Line 578- “…not supported by any other format…”- the authors need to spell out exactly what these differences are. Perhaps they are clear to someone proficient in JSON. As a taxonomist who has used a modest number of different styles of digital keys (but never built one myself), it’s not clear how this one is different and what the argument is that it’s superior to alternatives (I’m not saying that it isn’t good- I’m saying that it’s your responsibility to more clearly state how/why it’s good)

Reviewer #3: This paper presents Clavis, a schema (written in JavaScript Object Notation) for storing and sharing biological species information. The schema has great potential due to its open format and versatility. If received by the scientific community as intended by the authors, it can become a go to format for storing and disseminating various biological species data.

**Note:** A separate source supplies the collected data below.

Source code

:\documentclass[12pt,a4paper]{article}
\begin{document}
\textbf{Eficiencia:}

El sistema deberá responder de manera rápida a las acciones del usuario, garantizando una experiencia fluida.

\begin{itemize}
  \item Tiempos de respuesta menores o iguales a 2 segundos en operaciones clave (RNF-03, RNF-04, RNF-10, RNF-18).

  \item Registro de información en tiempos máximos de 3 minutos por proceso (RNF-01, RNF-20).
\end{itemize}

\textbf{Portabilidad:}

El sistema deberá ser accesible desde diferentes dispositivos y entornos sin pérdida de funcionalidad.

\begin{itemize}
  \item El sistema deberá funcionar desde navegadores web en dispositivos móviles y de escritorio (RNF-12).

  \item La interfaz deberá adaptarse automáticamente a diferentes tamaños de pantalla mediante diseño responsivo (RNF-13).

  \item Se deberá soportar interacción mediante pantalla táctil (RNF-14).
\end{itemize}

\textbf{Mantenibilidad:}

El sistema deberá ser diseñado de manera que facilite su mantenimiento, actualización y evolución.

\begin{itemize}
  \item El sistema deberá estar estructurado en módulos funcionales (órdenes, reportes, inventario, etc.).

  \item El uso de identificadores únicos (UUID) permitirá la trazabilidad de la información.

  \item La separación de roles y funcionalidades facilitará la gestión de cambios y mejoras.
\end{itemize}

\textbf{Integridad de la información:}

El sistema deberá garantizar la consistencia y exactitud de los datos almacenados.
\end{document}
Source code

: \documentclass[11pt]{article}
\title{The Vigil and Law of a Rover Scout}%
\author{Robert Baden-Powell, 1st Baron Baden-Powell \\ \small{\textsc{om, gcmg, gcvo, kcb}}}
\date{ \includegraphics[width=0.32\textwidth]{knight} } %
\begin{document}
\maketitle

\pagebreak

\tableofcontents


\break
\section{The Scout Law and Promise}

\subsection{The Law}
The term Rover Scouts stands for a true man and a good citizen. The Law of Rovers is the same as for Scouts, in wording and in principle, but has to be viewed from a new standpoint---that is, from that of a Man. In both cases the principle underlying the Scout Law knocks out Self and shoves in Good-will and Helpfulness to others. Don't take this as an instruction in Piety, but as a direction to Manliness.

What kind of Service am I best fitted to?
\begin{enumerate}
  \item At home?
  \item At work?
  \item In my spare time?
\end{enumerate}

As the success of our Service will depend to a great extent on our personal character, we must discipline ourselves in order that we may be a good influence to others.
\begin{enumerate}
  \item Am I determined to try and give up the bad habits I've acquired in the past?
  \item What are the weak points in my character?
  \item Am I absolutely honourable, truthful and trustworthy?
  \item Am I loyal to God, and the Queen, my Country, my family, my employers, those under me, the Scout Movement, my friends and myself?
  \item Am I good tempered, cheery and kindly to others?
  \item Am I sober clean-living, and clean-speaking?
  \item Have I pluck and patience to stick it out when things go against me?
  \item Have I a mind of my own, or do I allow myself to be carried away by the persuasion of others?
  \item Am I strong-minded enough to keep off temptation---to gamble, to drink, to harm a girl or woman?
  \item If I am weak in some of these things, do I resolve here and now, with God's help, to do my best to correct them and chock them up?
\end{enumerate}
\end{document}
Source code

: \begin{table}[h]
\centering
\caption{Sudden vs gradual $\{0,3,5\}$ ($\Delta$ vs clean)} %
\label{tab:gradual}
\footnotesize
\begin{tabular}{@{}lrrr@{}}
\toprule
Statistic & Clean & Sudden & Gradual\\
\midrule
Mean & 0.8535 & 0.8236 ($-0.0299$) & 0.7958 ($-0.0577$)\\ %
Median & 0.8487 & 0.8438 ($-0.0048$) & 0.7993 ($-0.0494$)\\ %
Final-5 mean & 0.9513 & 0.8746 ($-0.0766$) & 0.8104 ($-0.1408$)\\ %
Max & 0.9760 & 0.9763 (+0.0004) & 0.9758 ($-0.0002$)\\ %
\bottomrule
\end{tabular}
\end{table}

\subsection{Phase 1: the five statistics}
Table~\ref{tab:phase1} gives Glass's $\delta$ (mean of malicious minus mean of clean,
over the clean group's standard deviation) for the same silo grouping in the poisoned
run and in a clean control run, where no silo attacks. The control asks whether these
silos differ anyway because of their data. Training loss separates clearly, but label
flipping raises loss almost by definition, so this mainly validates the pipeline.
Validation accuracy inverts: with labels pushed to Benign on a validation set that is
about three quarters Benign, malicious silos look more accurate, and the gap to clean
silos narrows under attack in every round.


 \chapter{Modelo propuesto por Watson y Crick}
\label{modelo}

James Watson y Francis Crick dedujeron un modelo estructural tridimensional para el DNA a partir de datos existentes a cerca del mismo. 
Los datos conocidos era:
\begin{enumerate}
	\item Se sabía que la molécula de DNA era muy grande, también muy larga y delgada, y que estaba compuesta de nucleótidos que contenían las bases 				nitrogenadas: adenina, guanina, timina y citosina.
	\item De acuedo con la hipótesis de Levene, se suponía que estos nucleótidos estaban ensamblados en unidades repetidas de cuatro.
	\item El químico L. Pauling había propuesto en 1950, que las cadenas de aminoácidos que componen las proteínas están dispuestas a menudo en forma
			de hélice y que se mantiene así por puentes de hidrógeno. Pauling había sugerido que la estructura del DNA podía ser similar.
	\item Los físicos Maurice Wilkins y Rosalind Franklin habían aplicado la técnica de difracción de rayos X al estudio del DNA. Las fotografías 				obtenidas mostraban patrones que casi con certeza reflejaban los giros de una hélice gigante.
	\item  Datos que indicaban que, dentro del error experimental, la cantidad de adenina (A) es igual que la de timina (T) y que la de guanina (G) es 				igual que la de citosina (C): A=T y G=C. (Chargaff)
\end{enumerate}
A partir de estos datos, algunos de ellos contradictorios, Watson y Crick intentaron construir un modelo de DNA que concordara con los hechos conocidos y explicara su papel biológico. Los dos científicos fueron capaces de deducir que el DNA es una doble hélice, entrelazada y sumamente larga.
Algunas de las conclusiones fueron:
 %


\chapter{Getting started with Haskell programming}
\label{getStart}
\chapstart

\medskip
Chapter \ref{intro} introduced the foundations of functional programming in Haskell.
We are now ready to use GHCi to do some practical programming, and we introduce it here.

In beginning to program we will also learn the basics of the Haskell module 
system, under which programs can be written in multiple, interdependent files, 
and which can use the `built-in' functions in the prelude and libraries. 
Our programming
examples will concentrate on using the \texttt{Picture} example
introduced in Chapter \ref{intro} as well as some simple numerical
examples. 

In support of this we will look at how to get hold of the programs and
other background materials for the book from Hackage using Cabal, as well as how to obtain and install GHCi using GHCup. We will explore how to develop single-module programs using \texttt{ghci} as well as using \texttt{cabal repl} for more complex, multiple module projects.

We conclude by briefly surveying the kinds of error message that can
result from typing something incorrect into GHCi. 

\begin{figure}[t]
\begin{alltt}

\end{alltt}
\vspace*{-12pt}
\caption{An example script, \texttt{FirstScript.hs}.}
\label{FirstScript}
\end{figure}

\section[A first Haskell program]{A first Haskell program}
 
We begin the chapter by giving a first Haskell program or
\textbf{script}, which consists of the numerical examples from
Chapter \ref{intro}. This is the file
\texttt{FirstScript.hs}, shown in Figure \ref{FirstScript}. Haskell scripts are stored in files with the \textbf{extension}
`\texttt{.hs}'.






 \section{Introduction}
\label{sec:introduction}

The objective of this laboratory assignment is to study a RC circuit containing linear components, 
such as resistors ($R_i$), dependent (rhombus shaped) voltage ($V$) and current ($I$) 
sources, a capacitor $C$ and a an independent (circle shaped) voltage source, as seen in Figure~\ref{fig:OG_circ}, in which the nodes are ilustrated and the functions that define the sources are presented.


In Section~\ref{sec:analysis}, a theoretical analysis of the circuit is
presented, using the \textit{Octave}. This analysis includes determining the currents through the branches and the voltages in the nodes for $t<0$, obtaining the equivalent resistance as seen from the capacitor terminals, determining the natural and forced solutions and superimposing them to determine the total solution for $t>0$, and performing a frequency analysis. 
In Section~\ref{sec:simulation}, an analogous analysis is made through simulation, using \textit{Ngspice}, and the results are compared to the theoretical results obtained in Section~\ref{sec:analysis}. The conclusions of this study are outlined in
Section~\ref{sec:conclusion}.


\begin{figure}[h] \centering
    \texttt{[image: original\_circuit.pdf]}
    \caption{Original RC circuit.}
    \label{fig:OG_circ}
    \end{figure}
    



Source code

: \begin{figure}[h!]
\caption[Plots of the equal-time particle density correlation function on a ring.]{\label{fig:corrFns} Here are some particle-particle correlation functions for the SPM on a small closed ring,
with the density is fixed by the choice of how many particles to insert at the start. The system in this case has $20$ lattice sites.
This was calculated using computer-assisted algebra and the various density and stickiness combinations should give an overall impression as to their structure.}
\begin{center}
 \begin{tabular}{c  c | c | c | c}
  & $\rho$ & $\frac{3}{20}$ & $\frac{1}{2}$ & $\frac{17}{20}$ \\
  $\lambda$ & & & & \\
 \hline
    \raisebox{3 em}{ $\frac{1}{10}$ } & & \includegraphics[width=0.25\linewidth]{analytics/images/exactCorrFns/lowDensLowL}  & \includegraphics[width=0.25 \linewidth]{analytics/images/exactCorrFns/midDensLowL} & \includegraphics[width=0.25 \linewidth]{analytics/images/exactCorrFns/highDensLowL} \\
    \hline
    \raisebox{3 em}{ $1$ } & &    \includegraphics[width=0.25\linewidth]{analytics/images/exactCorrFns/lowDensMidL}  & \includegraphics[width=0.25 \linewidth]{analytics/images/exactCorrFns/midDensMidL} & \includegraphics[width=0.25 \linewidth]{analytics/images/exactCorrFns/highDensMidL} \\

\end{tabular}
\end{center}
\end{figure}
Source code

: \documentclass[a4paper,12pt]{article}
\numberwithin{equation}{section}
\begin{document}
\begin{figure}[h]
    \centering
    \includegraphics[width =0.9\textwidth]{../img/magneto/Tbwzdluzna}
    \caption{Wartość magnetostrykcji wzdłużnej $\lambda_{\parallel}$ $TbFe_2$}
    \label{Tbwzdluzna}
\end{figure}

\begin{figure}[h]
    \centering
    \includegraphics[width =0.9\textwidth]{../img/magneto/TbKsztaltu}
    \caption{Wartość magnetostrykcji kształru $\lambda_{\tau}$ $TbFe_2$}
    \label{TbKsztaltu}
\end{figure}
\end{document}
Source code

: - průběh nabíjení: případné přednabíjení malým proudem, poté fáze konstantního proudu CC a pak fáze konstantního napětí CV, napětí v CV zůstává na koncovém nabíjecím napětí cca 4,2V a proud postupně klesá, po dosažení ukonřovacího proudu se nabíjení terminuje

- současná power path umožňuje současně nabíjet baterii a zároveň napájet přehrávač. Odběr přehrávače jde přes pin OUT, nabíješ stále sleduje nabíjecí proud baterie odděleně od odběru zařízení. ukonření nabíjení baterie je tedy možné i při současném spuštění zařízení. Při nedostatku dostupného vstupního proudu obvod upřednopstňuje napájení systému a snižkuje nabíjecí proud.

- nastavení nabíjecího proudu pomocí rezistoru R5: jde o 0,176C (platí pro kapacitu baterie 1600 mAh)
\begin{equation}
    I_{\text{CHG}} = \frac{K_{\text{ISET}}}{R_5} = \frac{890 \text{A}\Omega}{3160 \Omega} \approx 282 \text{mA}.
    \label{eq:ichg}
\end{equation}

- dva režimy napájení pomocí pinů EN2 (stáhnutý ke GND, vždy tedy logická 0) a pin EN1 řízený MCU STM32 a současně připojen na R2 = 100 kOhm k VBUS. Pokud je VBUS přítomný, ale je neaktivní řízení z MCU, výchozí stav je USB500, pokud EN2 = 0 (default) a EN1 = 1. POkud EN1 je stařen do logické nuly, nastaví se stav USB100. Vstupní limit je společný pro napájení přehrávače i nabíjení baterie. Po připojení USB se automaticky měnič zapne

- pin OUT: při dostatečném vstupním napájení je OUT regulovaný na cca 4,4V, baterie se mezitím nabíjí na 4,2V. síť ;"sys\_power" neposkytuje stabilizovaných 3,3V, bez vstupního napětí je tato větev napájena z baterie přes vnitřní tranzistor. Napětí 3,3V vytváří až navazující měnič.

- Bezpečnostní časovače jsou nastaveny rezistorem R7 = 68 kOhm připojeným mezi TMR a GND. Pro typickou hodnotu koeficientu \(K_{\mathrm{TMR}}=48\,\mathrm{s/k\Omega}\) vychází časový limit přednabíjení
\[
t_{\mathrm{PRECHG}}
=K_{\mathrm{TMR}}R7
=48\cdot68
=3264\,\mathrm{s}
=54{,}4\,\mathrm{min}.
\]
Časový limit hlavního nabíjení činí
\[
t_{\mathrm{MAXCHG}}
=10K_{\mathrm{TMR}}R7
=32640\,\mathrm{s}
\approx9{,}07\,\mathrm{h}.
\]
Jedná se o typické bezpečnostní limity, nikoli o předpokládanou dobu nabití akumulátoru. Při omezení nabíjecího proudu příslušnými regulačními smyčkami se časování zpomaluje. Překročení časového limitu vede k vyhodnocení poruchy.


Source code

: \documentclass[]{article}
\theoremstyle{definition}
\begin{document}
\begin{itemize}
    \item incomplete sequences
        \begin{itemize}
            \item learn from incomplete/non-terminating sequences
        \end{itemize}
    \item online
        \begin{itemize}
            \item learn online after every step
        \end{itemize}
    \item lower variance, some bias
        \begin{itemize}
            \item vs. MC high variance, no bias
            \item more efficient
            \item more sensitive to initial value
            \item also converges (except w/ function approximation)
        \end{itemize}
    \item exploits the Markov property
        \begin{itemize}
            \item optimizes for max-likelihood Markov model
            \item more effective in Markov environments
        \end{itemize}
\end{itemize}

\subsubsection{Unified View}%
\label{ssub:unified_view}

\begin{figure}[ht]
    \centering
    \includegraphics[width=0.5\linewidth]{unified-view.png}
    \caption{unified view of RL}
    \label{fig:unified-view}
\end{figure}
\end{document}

The paper is very well written, and concepts are accompanied by useful visual and textual examples. Three example schemas are also included as supplementary material.

Some general comments:

The Clavis schema is presented in this paper as identification key software when the information given is focussed primarily on the data storage and sharing function of the schema. This disconnect is problematic and may be solved by including examples of both a key building and end user interface (figure 5 shows a basic example). It will go a long way in showcasing the practical application of the schema as well as to encourage use by other researchers. As the authors include three schema examples in the supplementary materials, they can presumably present the key building software that they used.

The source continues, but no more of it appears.